DATA FOR THIS EXERCISE Block Start
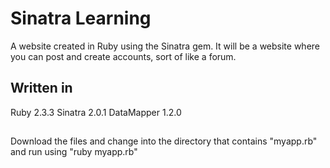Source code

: # Sinatra Learning
  A website created in Ruby using the Sinatra gem.
  It will be a website where you can post and create accounts, sort of like a forum.
## Written in
  Ruby 2.3.3
  Sinatra 2.0.1
  DataMapper 1.2.0
  
##
  Download the files and change into the directory that contains "myapp.rb" and run using "ruby myapp.rb"
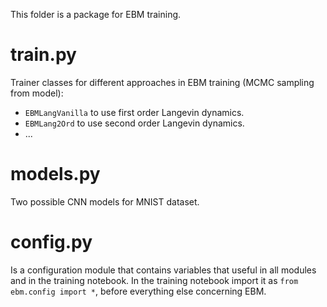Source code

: This folder is a package for EBM training.

# train.py
Trainer classes for different approaches in EBM training (MCMC sampling from model):
- `EBMLangVanilla` to use first order Langevin dynamics.  
- `EBMLang2Ord` to use second order Langevin dynamics.
- ...

# models.py
Two possible CNN models for MNIST dataset.

# config.py
Is a configuration module that contains variables that useful in all modules and in the training notebook.
In the training notebook import it as `from ebm.config import *`, before everything else concerning EBM.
DATA FOR THIS EXERCISE Block End
**WORK INSTRUCTION**
What is needed is an exact copy of the lines from the one containing "Trainer classes for" through the last line of the records, and nothing else.

**EXERCISE ANSWER**
Trainer classes for different approaches in EBM training (MCMC sampling from model):
- `EBMLangVanilla` to use first order Langevin dynamics.  
- `EBMLang2Ord` to use second order Langevin dynamics.
- ...

# models.py
Two possible CNN models for MNIST dataset.

# config.py
Is a configuration module that contains variables that useful in all modules and in the training notebook.
In the training notebook import it as `from ebm.config import *`, before everything else concerning EBM.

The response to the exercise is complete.